*Assignment*
Report, in full, each line of the material below in which the string "圖片來源" occurs.
Content starts
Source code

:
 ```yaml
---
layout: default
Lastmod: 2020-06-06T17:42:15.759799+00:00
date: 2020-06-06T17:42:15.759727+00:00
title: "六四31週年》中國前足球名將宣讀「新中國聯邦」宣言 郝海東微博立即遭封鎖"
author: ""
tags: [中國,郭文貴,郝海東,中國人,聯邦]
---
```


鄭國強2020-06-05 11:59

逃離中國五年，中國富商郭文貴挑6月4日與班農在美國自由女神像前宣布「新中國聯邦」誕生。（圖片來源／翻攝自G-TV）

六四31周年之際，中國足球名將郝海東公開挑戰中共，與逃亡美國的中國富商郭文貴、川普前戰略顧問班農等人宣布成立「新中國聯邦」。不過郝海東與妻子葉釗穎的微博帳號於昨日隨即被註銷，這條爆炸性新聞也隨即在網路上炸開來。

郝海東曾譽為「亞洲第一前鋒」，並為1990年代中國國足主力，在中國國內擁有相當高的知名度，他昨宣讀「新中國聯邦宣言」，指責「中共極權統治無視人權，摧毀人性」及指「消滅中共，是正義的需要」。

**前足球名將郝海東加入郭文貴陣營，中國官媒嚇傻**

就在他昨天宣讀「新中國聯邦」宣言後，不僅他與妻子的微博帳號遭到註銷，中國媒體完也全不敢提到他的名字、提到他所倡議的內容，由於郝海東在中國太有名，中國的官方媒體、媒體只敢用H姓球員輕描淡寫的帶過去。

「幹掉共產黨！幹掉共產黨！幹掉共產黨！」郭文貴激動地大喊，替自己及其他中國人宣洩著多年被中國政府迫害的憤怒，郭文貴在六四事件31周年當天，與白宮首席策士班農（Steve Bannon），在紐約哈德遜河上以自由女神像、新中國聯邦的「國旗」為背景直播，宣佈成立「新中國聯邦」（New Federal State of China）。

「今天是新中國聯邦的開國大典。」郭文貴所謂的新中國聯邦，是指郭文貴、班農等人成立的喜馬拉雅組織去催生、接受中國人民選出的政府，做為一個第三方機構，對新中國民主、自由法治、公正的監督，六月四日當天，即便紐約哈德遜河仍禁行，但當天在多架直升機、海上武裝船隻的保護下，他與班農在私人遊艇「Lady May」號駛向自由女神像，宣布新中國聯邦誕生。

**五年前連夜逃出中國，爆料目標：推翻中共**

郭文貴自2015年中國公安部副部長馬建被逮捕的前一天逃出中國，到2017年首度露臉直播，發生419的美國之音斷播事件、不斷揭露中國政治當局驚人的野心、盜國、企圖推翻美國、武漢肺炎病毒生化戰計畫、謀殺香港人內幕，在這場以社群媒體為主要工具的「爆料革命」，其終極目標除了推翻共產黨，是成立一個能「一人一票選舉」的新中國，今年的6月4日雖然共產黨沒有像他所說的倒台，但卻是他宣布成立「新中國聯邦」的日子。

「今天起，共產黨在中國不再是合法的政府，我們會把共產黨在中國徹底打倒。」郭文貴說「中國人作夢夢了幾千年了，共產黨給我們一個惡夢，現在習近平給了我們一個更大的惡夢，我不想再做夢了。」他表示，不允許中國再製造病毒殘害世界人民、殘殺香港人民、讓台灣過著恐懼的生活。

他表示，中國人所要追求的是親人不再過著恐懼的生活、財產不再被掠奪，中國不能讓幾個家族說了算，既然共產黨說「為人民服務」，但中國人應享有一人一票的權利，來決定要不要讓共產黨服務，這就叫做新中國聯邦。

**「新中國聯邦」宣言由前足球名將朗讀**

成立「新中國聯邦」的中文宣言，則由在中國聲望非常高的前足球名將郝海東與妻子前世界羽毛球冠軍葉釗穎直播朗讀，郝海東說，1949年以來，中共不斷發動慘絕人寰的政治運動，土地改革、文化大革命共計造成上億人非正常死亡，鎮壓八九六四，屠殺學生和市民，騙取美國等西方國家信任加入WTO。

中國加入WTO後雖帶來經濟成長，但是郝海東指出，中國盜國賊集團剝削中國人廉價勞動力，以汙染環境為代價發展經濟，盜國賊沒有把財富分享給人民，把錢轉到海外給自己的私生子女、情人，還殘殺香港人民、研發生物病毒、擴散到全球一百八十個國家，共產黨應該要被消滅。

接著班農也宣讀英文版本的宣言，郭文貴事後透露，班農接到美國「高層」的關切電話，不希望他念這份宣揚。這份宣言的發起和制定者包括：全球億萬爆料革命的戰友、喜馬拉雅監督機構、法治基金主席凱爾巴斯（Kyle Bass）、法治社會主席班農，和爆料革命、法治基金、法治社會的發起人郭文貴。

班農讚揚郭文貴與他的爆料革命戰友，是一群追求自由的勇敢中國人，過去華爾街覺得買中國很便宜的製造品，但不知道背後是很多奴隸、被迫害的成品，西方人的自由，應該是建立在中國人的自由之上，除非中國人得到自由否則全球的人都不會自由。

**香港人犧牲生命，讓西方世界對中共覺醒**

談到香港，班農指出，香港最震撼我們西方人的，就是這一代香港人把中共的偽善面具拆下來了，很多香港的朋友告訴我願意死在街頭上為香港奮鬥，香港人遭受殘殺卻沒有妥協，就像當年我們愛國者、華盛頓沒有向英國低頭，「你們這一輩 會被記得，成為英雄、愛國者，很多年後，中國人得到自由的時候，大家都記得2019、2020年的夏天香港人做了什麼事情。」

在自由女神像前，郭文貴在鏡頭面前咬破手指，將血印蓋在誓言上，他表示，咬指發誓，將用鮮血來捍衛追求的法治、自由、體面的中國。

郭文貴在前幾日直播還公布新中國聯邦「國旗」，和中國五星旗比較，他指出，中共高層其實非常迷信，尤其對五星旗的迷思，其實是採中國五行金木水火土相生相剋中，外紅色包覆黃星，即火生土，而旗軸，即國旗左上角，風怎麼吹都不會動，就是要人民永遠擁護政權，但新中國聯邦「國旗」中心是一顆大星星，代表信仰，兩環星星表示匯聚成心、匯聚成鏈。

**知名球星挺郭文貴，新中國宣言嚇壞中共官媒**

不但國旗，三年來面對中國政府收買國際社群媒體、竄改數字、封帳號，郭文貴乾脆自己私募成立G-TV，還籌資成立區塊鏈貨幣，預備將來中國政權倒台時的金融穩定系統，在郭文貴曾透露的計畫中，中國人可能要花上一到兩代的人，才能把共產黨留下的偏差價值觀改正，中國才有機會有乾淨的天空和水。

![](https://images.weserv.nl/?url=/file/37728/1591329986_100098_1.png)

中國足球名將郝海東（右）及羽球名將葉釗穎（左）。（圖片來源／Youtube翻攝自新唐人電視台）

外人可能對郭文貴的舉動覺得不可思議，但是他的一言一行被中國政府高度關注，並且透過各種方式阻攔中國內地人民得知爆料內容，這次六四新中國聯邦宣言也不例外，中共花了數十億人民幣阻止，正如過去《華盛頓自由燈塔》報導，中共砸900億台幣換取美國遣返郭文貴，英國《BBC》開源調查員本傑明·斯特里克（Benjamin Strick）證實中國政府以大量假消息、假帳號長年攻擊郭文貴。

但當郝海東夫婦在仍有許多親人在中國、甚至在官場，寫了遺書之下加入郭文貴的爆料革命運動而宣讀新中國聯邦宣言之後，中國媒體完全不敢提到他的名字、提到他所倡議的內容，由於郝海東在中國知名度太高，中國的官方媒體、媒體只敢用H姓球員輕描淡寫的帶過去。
Content ends
*Result*
逃離中國五年，中國富商郭文貴挑6月4日與班農在美國自由女神像前宣布「新中國聯邦」誕生。（圖片來源／翻攝自G-TV）
中國足球名將郝海東（右）及羽球名將葉釗穎（左）。（圖片來源／Youtube翻攝自新唐人電視台）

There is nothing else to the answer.